While these absurd claims may seem beneath acknowledgment, they are no longer that far from mainstream right-wing climate discourse. The notion that climate change is a hoax cooked up by liberal politicians and green NGOs has become standard GOP fare, as in Florida, where Republican Gov. Ron DeSantis recently signed a bill that strips references to climate change from state laws. Climate denialism — itself dependent on baroque conspiracy theories — requires similar leaps of logic.

While the idea that Helene was intentionally seeded by the ​“deep state” to thwart Donald Trump’s election chances may be the strangest, another kind of conspiracy theory has proliferated more widely: that the government is intentionally withholding disaster aid from Republican-majority areas. Last week, Trump claimed not only that the government was refusing to help affected Republicans but also that FEMA lacked the funds to do its job because Joe Biden’s administration had used the money to help migrants. Not to be outdone, X owner Elon Musk spread the false claim that the Federal Aviation Administration was blocking rescue and recovery flights from entering North Carolina.
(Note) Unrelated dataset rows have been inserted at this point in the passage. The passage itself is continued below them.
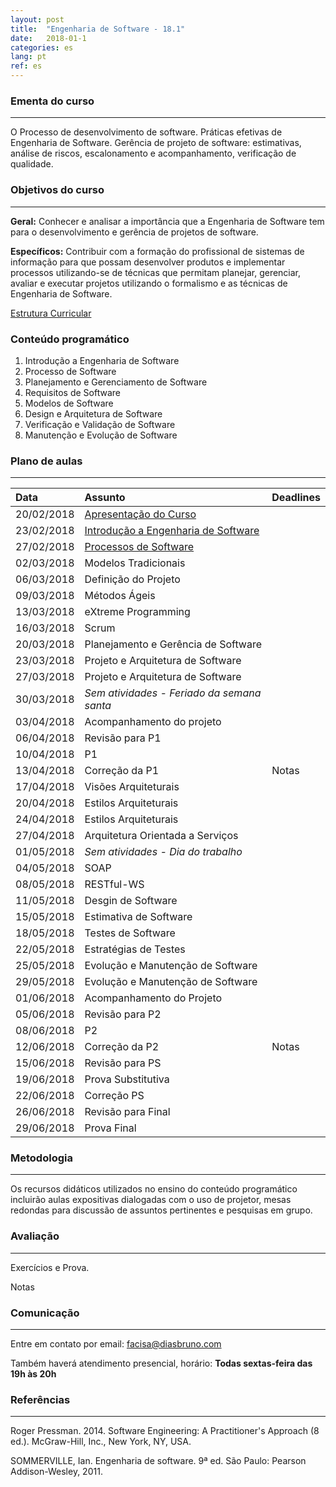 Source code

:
 ```yaml
---
layout: post
title:  "Engenharia de Software - 18.1"
date:   2018-01-1
categories: es
lang: pt
ref: es
---
```


### Ementa do curso
___
O Processo de desenvolvimento de software. Práticas efetivas de Engenharia de Software. Gerência de projeto de software: estimativas, análise de riscos, escalonamento e acompanhamento, verificação de qualidade.

### Objetivos do curso
___
**Geral:**
Conhecer e analisar a importância que a Engenharia de Software tem para o desenvolvimento e gerência de projetos de software.

**Específicos:**
Contribuir com a formação do profissional de sistemas de informação para que possam desenvolver produtos e implementar processos utilizando-se de técnicas que permitam planejar, gerenciar, avaliar e executar projetos utilizando o formalismo e as técnicas de Engenharia de Software.

[Estrutura Curricular](https://drive.google.com/file/d/0B9oADRpZVGECMmQ4WV83YVlRRGs/view?usp=sharing)

### Conteúdo programático

1. Introdução a Engenharia de Software
2. Processo de Software
3. Planejamento e Gerenciamento de Software
4. Requisitos de Software
5. Modelos de Software
6. Design e Arquitetura de Software
7. Verificação e Validação de Software
8. Manutenção e Evolução de Software

### Plano de aulas
___

| Data	| Assunto | Deadlines
| :------- | :------ | :------ |
| 20/02/2018 | [Apresentação do Curso](https://docs.google.com/presentation/d/1EeiAs1zpZIVcpZs-dTG1XUrIcHUDLj1OX2s7mMRZ-EE/preview?slide=id.p)
| 23/02/2018 | [Introdução a Engenharia de Software](https://docs.google.com/presentation/d/1MpTzyG-HIsgblINqmwI6ZUgBZpQtntCmLt2xW3B0bzQ/preview?slide=id.p)
| 27/02/2018 | [Processos de Software](https://docs.google.com/presentation/d/1T7QVD7NGVuixsGoti4DuAxPNHesppzxKn3N5dKxITg4/preview?slide=id.p)
| 02/03/2018 | Modelos Tradicionais
| 06/03/2018 | Definição do Projeto
| 09/03/2018 | Métodos Ágeis
| 13/03/2018 | eXtreme Programming
| 16/03/2018 | Scrum
| 20/03/2018 | Planejamento e Gerência de Software
| 23/03/2018 | Projeto e Arquitetura de Software
| 27/03/2018 | Projeto e Arquitetura de Software
| 30/03/2018 | *Sem atividades - Feriado da semana santa* 
| 03/04/2018 | Acompanhamento do projeto
| 06/04/2018 | Revisão para P1
| 10/04/2018 | P1
| 13/04/2018 | Correção da P1 | Notas
| 17/04/2018 | Visões Arquiteturais
| 20/04/2018 | Estilos Arquiteturais 
| 24/04/2018 | Estilos Arquiteturais
| 27/04/2018 | Arquitetura Orientada a Serviços
| 01/05/2018 | *Sem atividades - Dia do trabalho*
| 04/05/2018 | SOAP
| 08/05/2018 | RESTful-WS
| 11/05/2018 | Desgin de Software
| 15/05/2018 | Estimativa de Software
| 18/05/2018 | Testes de Software
| 22/05/2018 | Estratégias de Testes
| 25/05/2018 | Evolução e Manutenção de Software 
| 29/05/2018 | Evolução e Manutenção de Software 
| 01/06/2018 | Acompanhamento do Projeto
| 05/06/2018 | Revisão para P2
| 08/06/2018 | P2
| 12/06/2018 | Correção da P2 | Notas
| 15/06/2018 | Revisão para PS
| 19/06/2018 | Prova Substitutiva
| 22/06/2018 | Correção PS
| 26/06/2018 | Revisão para Final
| 29/06/2018 | Prova Final

### Metodologia
___
Os recursos didáticos utilizados no ensino do conteúdo programático incluirão aulas expositivas dialogadas com o uso de projetor, mesas redondas para discussão de assuntos pertinentes e pesquisas em grupo.

### Avaliação
___
Exercícios e Prova.

Notas

### Comunicação
___

Entre em contato por email: facisa@diasbruno.com

Também haverá atendimento presencial, horário: **Todas sextas-feira das 19h às 20h**

### Referências
___

Roger Pressman. 2014. Software Engineering: A Practitioner's Approach (8 ed.). McGraw-Hill, Inc., New York, NY, USA.

SOMMERVILLE, Ian. Engenharia de software. 9ª ed. São Paulo: Pearson Addison-Wesley, 2011.
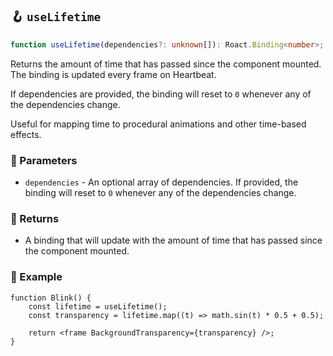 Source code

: ## 🪝 `useLifetime`

```ts
function useLifetime(dependencies?: unknown[]): Roact.Binding<number>;
```

Returns the amount of time that has passed since the component mounted. The binding is updated every frame on Heartbeat.

If dependencies are provided, the binding will reset to `0` whenever any of the dependencies change.

Useful for mapping time to procedural animations and other time-based effects.

### 📕 Parameters

-   `dependencies` - An optional array of dependencies. If provided, the binding will reset to `0` whenever any of the dependencies change.

### 📗 Returns

-   A binding that will update with the amount of time that has passed since the component mounted.

### 📘 Example

```tsx
function Blink() {
	const lifetime = useLifetime();
	const transparency = lifetime.map((t) => math.sin(t) * 0.5 + 0.5);

	return <frame BackgroundTransparency={transparency} />;
}
```
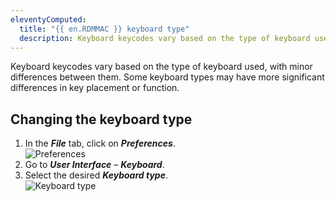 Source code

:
 ```yaml
---
eleventyComputed:
  title: "{{ en.RDMMAC }} keyboard type"
  description: Keyboard keycodes vary based on the type of keyboard used, with minor differences between them.
---
```

Keyboard keycodes vary based on the type of keyboard used, with minor differences between them. Some keyboard types may have more significant differences in key placement or function.

## Changing the keyboard type
1. In the ***File*** tab, click on ***Preferences***.  
![Preferences](https://webdevolutions.azureedge.net/docs/en/kb/KB0042.png)
1. Go to ***User Interface*** – ***Keyboard***.
1. Select the desired ***Keyboard type***.  
![Keyboard type](https://webdevolutions.azureedge.net/docs/en/kb/KB0043.png)
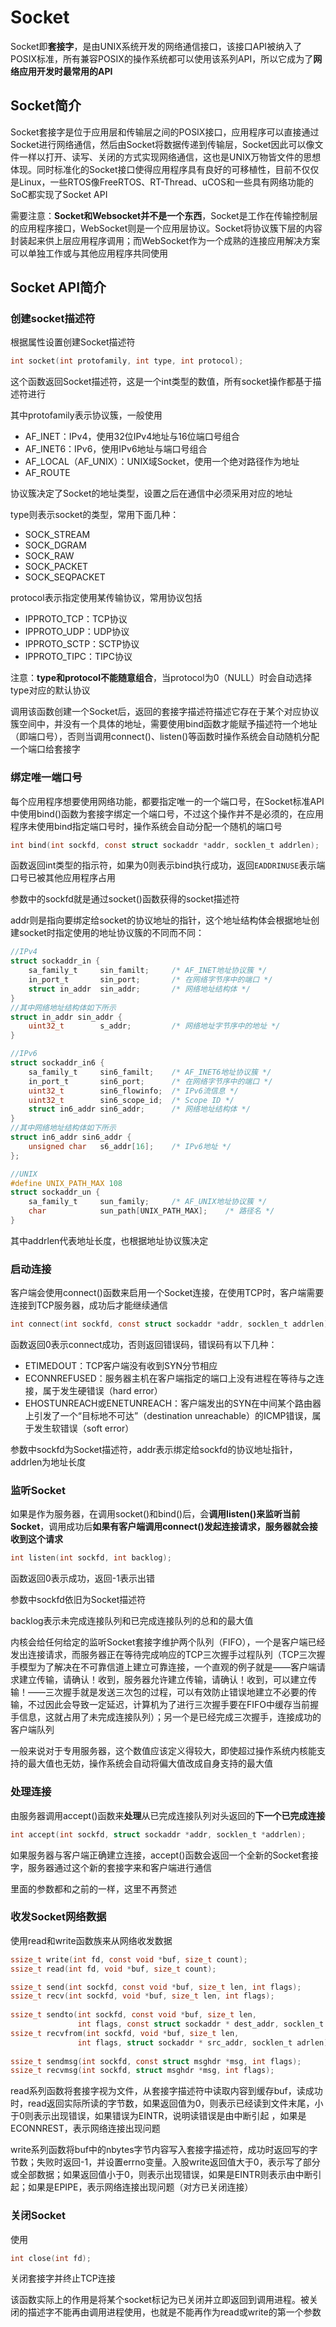 # Socket

Socket即**套接字**，是由UNIX系统开发的网络通信接口，该接口API被纳入了POSIX标准，所有兼容POSIX的操作系统都可以使用该系列API，所以它成为了**网络应用开发时最常用的API**

## Socket简介

Socket套接字是位于应用层和传输层之间的POSIX接口，应用程序可以直接通过Socket进行网络通信，然后由Socket将数据传递到传输层，Socket因此可以像文件一样以打开、读写、关闭的方式实现网络通信，这也是UNIX万物皆文件的思想体现。同时标准化的Socket接口使得应用程序具有良好的可移植性，目前不仅仅是Linux，一些RTOS像FreeRTOS、RT-Thread、uCOS和一些具有网络功能的SoC都实现了Socket API

需要注意：**Socket和Websocket并不是一个东西**，Socket是工作在传输控制层的应用程序接口，WebSocket则是一个应用层协议。Socket将协议簇下层的内容封装起来供上层应用程序调用；而WebSocket作为一个成熟的连接应用解决方案可以单独工作或与其他应用程序共同使用

## Socket API简介

### 创建socket描述符

根据属性设置创建Socket描述符

```c
int socket(int protofamily, int type, int protocol);
```

这个函数返回Socket描述符，这是一个int类型的数值，所有socket操作都基于描述符进行

其中protofamily表示协议簇，一般使用

* AF_INET：IPv4，使用32位IPv4地址与16位端口号组合
* AF_INET6：IPv6，使用IPv6地址与端口号组合
* AF_LOCAL（AF_UNIX）：UNIX域Socket，使用一个绝对路径作为地址
* AF_ROUTE

协议簇决定了Socket的地址类型，设置之后在通信中必须采用对应的地址

type则表示socket的类型，常用下面几种：

* SOCK_STREAM
* SOCK_DGRAM
* SOCK_RAW
* SOCK_PACKET
* SOCK_SEQPACKET

protocol表示指定使用某传输协议，常用协议包括

* IPPROTO_TCP：TCP协议
* IPPROTO_UDP：UDP协议
* IPPROTO_SCTP：SCTP协议
* IPPROTO_TIPC：TIPC协议

注意：**type和protocol不能随意组合**，当protocol为0（NULL）时会自动选择type对应的默认协议

调用该函数创建一个Socket后，返回的套接字描述符描述它存在于某个对应协议簇空间中，并没有一个具体的地址，需要使用bind函数才能赋予描述符一个地址（即端口号），否则当调用connect()、listen()等函数时操作系统会自动随机分配一个端口给套接字

### 绑定唯一端口号

每个应用程序想要使用网络功能，都要指定唯一的一个端口号，在Socket标准API中使用bind()函数为套接字绑定一个端口号，不过这个操作并不是必须的，在应用程序未使用bind指定端口号时，操作系统会自动分配一个随机的端口号

```c
int bind(int sockfd, const struct sockaddr *addr, socklen_t addrlen);
```

函数返回int类型的指示符，如果为0则表示bind执行成功，返回`EADDRINUSE`表示端口号已被其他应用程序占用

参数中的sockfd就是通过socket()函数获得的socket描述符

addr则是指向要绑定给socket的协议地址的指针，这个地址结构体会根据地址创建socket时指定使用的地址协议簇的不同而不同：

```c
//IPv4
struct sockaddr_in {
    sa_family_t	 	sin_familt;		/* AF_INET地址协议簇 */
    in_port_t	 	sin_port; 		/* 在网络字节序中的端口 */
    struct in_addr 	sin_addr; 		/* 网络地址结构体 */
}
//其中网络地址结构体如下所示
struct in_addr sin_addr {
    uint32_t	 	s_addr; 		/* 网络地址字节序中的地址 */
}

//IPv6
struct sockaddr_in6 {
    sa_family_t	 	sin6_familt;	/* AF_INET6地址协议簇 */
    in_port_t	 	sin6_port;		/* 在网络字节序中的端口 */
    uint32_t 		sin6_flowinfo;  /* IPv6流信息 */
    uint32_t 		sin6_scope_id;  /* Scope ID */
    struct in6_addr sin6_addr;		/* 网络地址结构体 */
}
//其中网络地址结构体如下所示
struct in6_addr sin6_addr {
	unsigned char	s6_addr[16];	/* IPv6地址 */    
};

//UNIX
#define UNIX_PATH_MAX 108
struct sockaddr_un {
    sa_family_t 	sun_family;		/* AF_UNIX地址协议簇 */
    char 			sun_path[UNIX_PATH_MAX];	/* 路径名 */
}
```

其中addrlen代表地址长度，也根据地址协议簇决定

### 启动连接

客户端会使用connect()函数来启用一个Socket连接，在使用TCP时，客户端需要连接到TCP服务器，成功后才能继续通信

```c
int connect(int sockfd, const struct sockaddr *addr, socklen_t addrlen);
```

函数返回0表示connect成功，否则返回错误码，错误码有以下几种：

* ETIMEDOUT：TCP客户端没有收到SYN分节相应
* ECONNREFUSED：服务器主机在客户端指定的端口上没有进程在等待与之连接，属于发生硬错误（hard error）
* EHOSTUNREACH或ENETUNREACH：客户端发出的SYN在中间某个路由器上引发了一个“目标地不可达”（destination unreachable）的ICMP错误，属于发生软错误（soft error）

参数中sockfd为Socket描述符，addr表示绑定给sockfd的协议地址指针，addrlen为地址长度

### 监听Socket

如果是作为服务器，在调用socket()和bind()后，会**调用listen()来监听当前Socket**，调用成功后**如果有客户端调用connect()发起连接请求，服务器就会接收到这个请求**

```c
int listen(int sockfd, int backlog);
```

函数返回0表示成功，返回-1表示出错

参数中sockfd依旧为Socket描述符

backlog表示未完成连接队列和已完成连接队列的总和的最大值

内核会给任何给定的监听Socket套接字维护两个队列（FIFO），一个是客户端已经发出连接请求，而服务器正在等待完成响应的TCP三次握手过程队列（TCP三次握手模型为了解决在不可靠信道上建立可靠连接，一个直观的例子就是——客户端请求建立传输，请确认！收到，服务器允许建立传输，请确认！收到，可以建立传输！——三次握手就是发送三次包的过程，可以有效防止错误地建立不必要的传输，不过因此会导致一定延迟，计算机为了进行三次握手要在FIFO中缓存当前握手信息，这就占用了未完成连接队列）；另一个是已经完成三次握手，连接成功的客户端队列

一般来说对于专用服务器，这个数值应该定义得较大，即使超过操作系统内核能支持的最大值也无妨，操作系统会自动将偏大值改成自身支持的最大值

### 处理连接

由服务器调用accept()函数来**处理**从已完成连接队列对头返回的**下一个已完成连接**

```c
int accept(int sockfd, struct sockaddr *addr, socklen_t *addrlen);
```

如果服务器与客户端正确建立连接，accept()函数会返回一个全新的Socket套接字，服务器通过这个新的套接字来和客户端进行通信

里面的参数都和之前的一样，这里不再赘述

### 收发Socket网络数据

使用read和write函数族来从网络收发数据

```c
ssize_t write(int fd, const void *buf, size_t count);
ssize_t read(int fd, void *buf, size_t count);

ssize_t send(int sockfd, const void *buf, size_t len, int flags);
ssize_t recv(int sockfd, void *buf, size_t len, int flags);
    
ssize_t sendto(int sockfd, const void *buf, size_t len, 
               int flags, const struct sockaddr * dest_addr, socklen_t adrlen);
ssize_t recvfrom(int sockfd, void *buf, size_t len, 
               int flags, struct sockaddr * src_addr, socklen_t adrlen);
    
ssize_t sendmsg(int sockfd, const struct msghdr *msg, int flags);
ssize_t recvmsg(int sockfd, struct msghdr *msg, int flags);
```

read系列函数将套接字视为文件，从套接字描述符中读取内容到缓存buf，读成功时，read返回实际所读的字节数，如果返回值为0，则表示已经读到文件末尾，小于0则表示出现错误，如果错误为EINTR，说明读错误是由中断引起 ，如果是ECONNREST，表示网络连接出现问题

write系列函数将buf中的nbytes字节内容写入套接字描述符，成功时返回写的字节数；失败时返回-1，并设置errno变量。入股write返回值大于0，表示写了部分或全部数据；如果返回值小于0，则表示出现错误，如果是EINTR则表示由中断引起；如果是EPIPE，表示网络连接出现问题（对方已关闭连接）

### 关闭Socket

使用

```c
int close(int fd);
```

关闭套接字并终止TCP连接

该函数实际上的作用是将某个socket标记为已关闭并立即返回到调用进程。被关闭的描述字不能再由调用进程使用，也就是不能再作为read或write的第一个参数

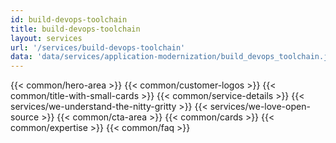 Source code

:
 ```yaml
---
id: build-devops-toolchain
title: build-devops-toolchain
layout: services
url: '/services/build-devops-toolchain'
data: 'data/services/application-modernization/build_devops_toolchain.json'
---
```

{{< common/hero-area >}}
{{< common/customer-logos >}}
{{< common/title-with-small-cards >}}
{{< common/service-details >}}
{{< services/we-understand-the-nitty-gritty >}}
{{< services/we-love-open-source >}}
{{< common/cta-area >}}
{{< common/cards >}}
{{< common/expertise >}}
{{< common/faq >}}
Musk also retweeted a post reading, ​“It’s not Republicans (sic) fault that FEMA is run by a bunch of Marxists who used all their money for illegals.” 

What all of these theories do is protect the status quo while diverting blame for the world that status quo has created. When a narrative proliferates that a cabal of nefarious actors is intentionally altering weather patterns, it undermines our sense of a common problem and what to do about it. Instead of considering the role of global capitalism, with its accelerating tilt towards growth, we instead treat the problem as exceptional: if it wasn’t for these actors, our systems would work fine. This forces us to look away from the politicians who cut greenhouse gas regulations, the corporations that lobbied them to do so and the wealthy who profit, all while ignoring how catastrophic climate change has become.